Which lines of the records contain the word "nccgroup"? Show each of them.

++++++++

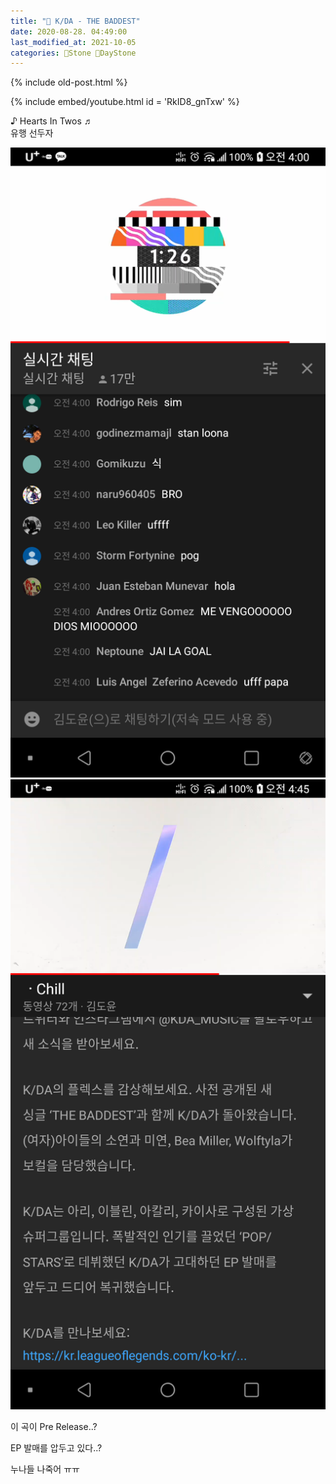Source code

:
 ```yaml
---
title: "🌱 K/DA - THE BADDEST"
date: 2020-08-28. 04:49:00
last_modified_at: 2021-10-05
categories: 🗿Stone 🌱DayStone
---
```

{% include old-post.html %}

{% include embed/youtube.html id = '​RkID8_gnTxw' %}

♪ Hearts In Twos ♬  
유행 선두자  

![1598557788771](../../assets/img/2020/200828_0000.png)
![1598557789590](../../assets/img/2020/200828_0001.png)

이 곡이 Pre Release..?  

EP 발매를 압두고 있다..?  

누나들 나죽어 ㅠㅠ  
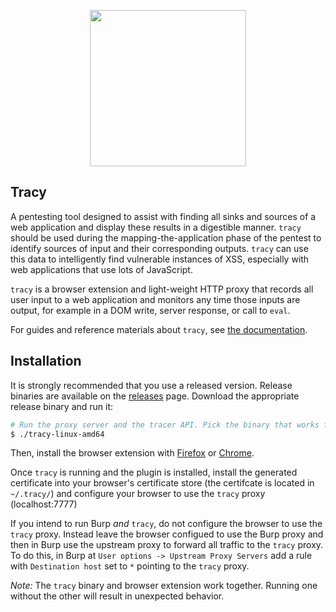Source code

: <p align="center">
  <img src="https://user-images.githubusercontent.com/16947503/38943629-c354d81a-42e6-11e8-9644-cc956d92fbcc.png" width=250/>
</p>

## Tracy
A pentesting tool designed to assist with finding all sinks and sources of a web
application and display these results in a digestible manner. `tracy` should be used
during the mapping-the-application phase of the pentest to identify sources of input
and their corresponding outputs. `tracy` can use this data to intelligently find
vulnerable instances of XSS, especially with web applications that use lots of JavaScript.

`tracy` is a browser extension and light-weight HTTP proxy that records all user input 
to a web application and monitors any time those inputs are output, for example in a
DOM write, server response, or call to `eval`.

For guides and reference materials about `tracy`, see [the documentation](https://github.com/nccgroup/tracy/wiki).

## Installation
It is strongly recommended that you use a released version. Release binaries are available
on the [releases](https://github.com/nccgroup/tracy/releases) page. Download the appropriate 
release binary and run it:

```bash
# Run the proxy server and the tracer API. Pick the binary that works for your host.
$ ./tracy-linux-amd64
```

Then, install the browser extension with [Firefox](https://addons.mozilla.org/en-US/firefox/addon/tracyplugin/) or [Chrome](https://chrome.google.com/webstore/detail/tracy/lcgbimfijafcjjijgjoodgpblgmkckhn).

Once `tracy` is running and the plugin is installed, install the generated certificate into your browser's certificate store (the certifcate is located in `~/.tracy/`) and configure your browser to use the `tracy` proxy (localhost:7777)

If you intend to run Burp *and* `tracy`, do not configure the browser to use the `tracy` proxy.  Instead leave the browser configued to use the Burp proxy and then in Burp use the upstream proxy to forward all traffic to the `tracy` proxy.  To do this, in Burp at `User options -> Upstream Proxy Servers` add a rule with `Destination host` set to `*` pointing to the `tracy` proxy.

*Note:* The `tracy` binary and browser extension work together. Running one without the other 
will result in unexpected behavior.
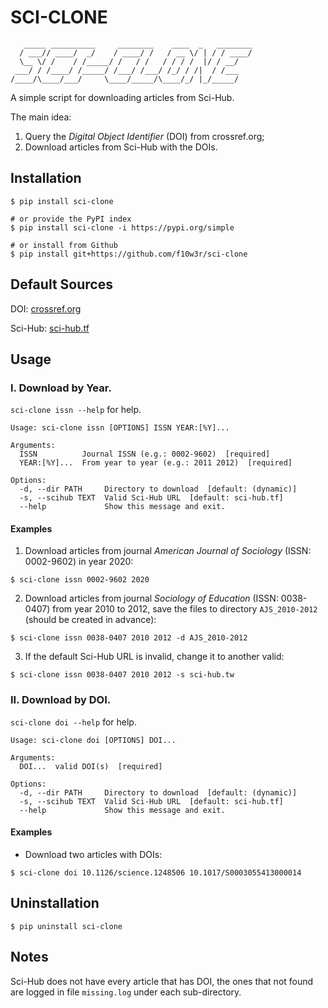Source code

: # SCI-CLONE

```
   _____ __________     ________    ____  _   ________
  / ___// ____/  _/    / ____/ /   / __ \/ | / / ____/
  \__ \/ /    / /_____/ /   / /   / / / /  |/ / __/   
 ___/ / /____/ /_____/ /___/ /___/ /_/ / /|  / /___   
/____/\____/___/     \____/_____/\____/_/ |_/_____/ 
```
A simple script for downloading articles from Sci-Hub. 

The main idea:

1. Query the *Digital Object Identifier* (DOI) from crossref.org;
2. Download articles from Sci-Hub with the DOIs.

## Installation

  ```{bash}
  $ pip install sci-clone
  
  # or provide the PyPI index
  $ pip install sci-clone -i https://pypi.org/simple
  
  # or install from Github
  $ pip install git+https://github.com/f10w3r/sci-clone
  ```

## Default Sources

  DOI: [crossref.org](https://crossref.org)

  Sci-Hub: [sci-hub.tf](https://sci-hub.tf)

## Usage

### I. Download by Year.

  ```sci-clone issn --help``` for help.
```{bash}
Usage: sci-clone issn [OPTIONS] ISSN YEAR:[%Y]...

Arguments:
  ISSN          Journal ISSN (e.g.: 0002-9602)  [required]
  YEAR:[%Y]...  From year to year (e.g.: 2011 2012)  [required]

Options:
  -d, --dir PATH     Directory to download  [default: (dynamic)]
  -s, --scihub TEXT  Valid Sci-Hub URL  [default: sci-hub.tf]
  --help             Show this message and exit.
```
#### Examples

   1. Download articles from journal _American Journal of Sociology_ (ISSN: 0002-9602) in year 2020:
   ```{bash}
   $ sci-clone issn 0002-9602 2020
   ```

   2. Download articles from journal _Sociology of Education_ (ISSN: 0038-0407) from year 2010 to 2012, save the files to directory ```AJS_2010-2012``` (should be created in advance):
   ```{bash}
   $ sci-clone issn 0038-0407 2010 2012 -d AJS_2010-2012
   ```

   3. If the default Sci-Hub URL is invalid, change it to another valid:
   ```{bash}
   $ sci-clone issn 0038-0407 2010 2012 -s sci-hub.tw
   ```

### II. Download by DOI.

```sci-clone doi --help``` for help.

```{bash}
Usage: sci-clone doi [OPTIONS] DOI...

Arguments:
  DOI...  valid DOI(s)  [required]

Options:
  -d, --dir PATH     Directory to download  [default: (dynamic)]
  -s, --scihub TEXT  Valid Sci-Hub URL  [default: sci-hub.tf]
  --help             Show this message and exit.
```

#### Examples

- Download two articles with DOIs:

```{bash}
$ sci-clone doi 10.1126/science.1248506 10.1017/S0003055413000014
```

## Uninstallation

```{bash}
$ pip uninstall sci-clone
```

## Notes

   Sci-Hub does not have every article that has DOI, the ones that not found are logged in file ```missing.log``` under each sub-directory.   
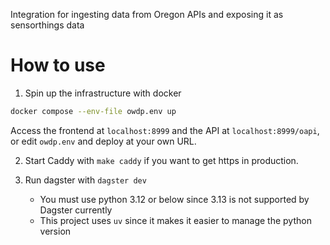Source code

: Integration for ingesting data from Oregon APIs and exposing it as sensorthings data

# How to use

1. Spin up the infrastructure with docker

```sh
docker compose --env-file owdp.env up
```

Access the frontend at `localhost:8999` and the API at `localhost:8999/oapi`,
or edit ``owdp.env`` and deploy at your own URL.

2. Start Caddy with `make caddy` if you want to get https in production.

3. Run dagster with `dagster dev`
   - You must use python 3.12 or below since 3.13 is not supported by Dagster currently
   - This project uses `uv` since it makes it easier to manage the python version
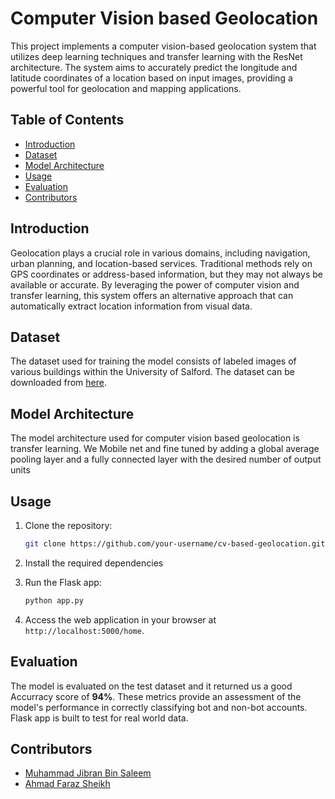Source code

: # Computer Vision based Geolocation

This project implements a computer vision-based geolocation system that utilizes deep learning techniques and transfer learning with the ResNet architecture. The system aims to accurately predict the longitude and latitude coordinates of a location based on input images, providing a powerful tool for geolocation and mapping applications.

## Table of Contents

- [Introduction](#introduction)
- [Dataset](#dataset)
- [Model Architecture](#model-architecture)
- [Usage](#usage)
- [Evaluation](#evaluation)
- [Contributors](#contributors)

## Introduction

Geolocation plays a crucial role in various domains, including navigation, urban planning, and location-based services. Traditional methods rely on GPS coordinates or address-based information, but they may not always be available or accurate. By leveraging the power of computer vision and transfer learning, this system offers an alternative approach that can automatically extract location information from visual data.

## Dataset

The dataset used for training the model consists of labeled images of various buildings within the University of Salford. The dataset can be downloaded from [here](https://figshare.com/articles/dataset/UoS_Buildings_Image_Dataset_for_Computer_Vision_Algorithms/20383155).

## Model Architecture

The model architecture used for computer vision based geolocation is transfer learning. We Mobile net and fine tuned by adding a global average pooling layer and a fully connected layer with the desired number of output units

## Usage

1. Clone the repository:

   ```bash
   git clone https://github.com/your-username/cv-based-geolocation.git
   ```
2. Install the required dependencies

3. Run the Flask app:

   ```bash
   python app.py
   ```

4. Access the web application in your browser at `http://localhost:5000/home`.

## Evaluation

The model is evaluated on the test dataset and it returned us a good Accurracy score of **94%**. These metrics provide an assessment of the model's performance in correctly classifying bot and non-bot accounts. Flask app is built to test for real world data.


## Contributors

- [Muhammad Jibran Bin Saleem](https://github.com/jibranbinsaleem)
- [Ahmad Faraz Sheikh]((https://github.com/FarazSheikh16))
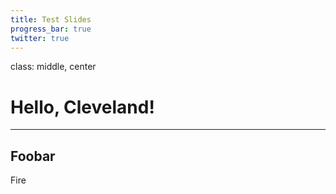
 ```yaml
---
title: Test Slides
progress_bar: true
twitter: true
---
```


class: middle, center

# Hello, Cleveland!

---

## Foobar

Fire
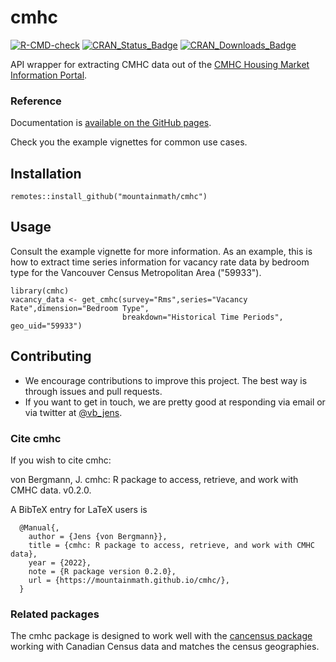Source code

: # cmhc

<!-- badges: start -->
[![R-CMD-check](https://github.com/mountainMath/cmhc/actions/workflows/R-CMD-check.yaml/badge.svg)](https://github.com/mountainMath/cmhc/actions/workflows/R-CMD-check.yaml)
[![CRAN_Status_Badge](http://www.r-pkg.org/badges/version/cmhc)](https://cran.r-project.org/package=cmhc)
[![CRAN_Downloads_Badge](https://cranlogs.r-pkg.org/badges/cmhc)](https://cranlogs.r-pkg.org/badges/cmhc)
<!-- badges: end -->


API wrapper for extracting CMHC data out of the [CMHC Housing Market Information Portal](https://www.cmhc-schl.gc.ca/hmiportal).


### Reference
Documentation is [available on the GitHub pages](https://mountainmath.github.io/cmhc/).

Check you the example vignettes for common use cases.

## Installation
```
remotes::install_github("mountainmath/cmhc")
```

## Usage
Consult the example vignette for more information. As an example, this is how to extract time series information
for vacancy rate data by bedroom type for the Vancouver Census Metropolitan Area ("59933").

```
library(cmhc)
vacancy_data <- get_cmhc(survey="Rms",series="Vacancy Rate",dimension="Bedroom Type",
                         breakdown="Historical Time Periods",  geo_uid="59933")

```

## Contributing

* We encourage contributions to improve this project. The best way is through issues and pull requests.
* If you want to get in touch, we are pretty good at responding via email or via twitter at [@vb_jens](https://twitter.com/vb_jens). 

### Cite **cmhc**

If you wish to cite cmhc:

  von Bergmann, J. cmhc: R package to
  access, retrieve, and work with CMHC data. v0.2.0.


A BibTeX entry for LaTeX users is
```
  @Manual{,
    author = {Jens {von Bergmann}},
    title = {cmhc: R package to access, retrieve, and work with CMHC data},
    year = {2022},
    note = {R package version 0.2.0},
    url = {https://mountainmath.github.io/cmhc/},
  }
```
### Related packages

The cmhc package is designed to work well with the [cancensus package](https://mountainmath.github.io/cancensus/) working with Canadian Census data and matches the census geographies.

++++++++

◆ ANSWER TO THIS PROBLEM ◆
For guides and reference materials about `tracy`, see [the documentation](https://github.com/nccgroup/tracy/wiki).
on the [releases](https://github.com/nccgroup/tracy/releases) page. Download the appropriate 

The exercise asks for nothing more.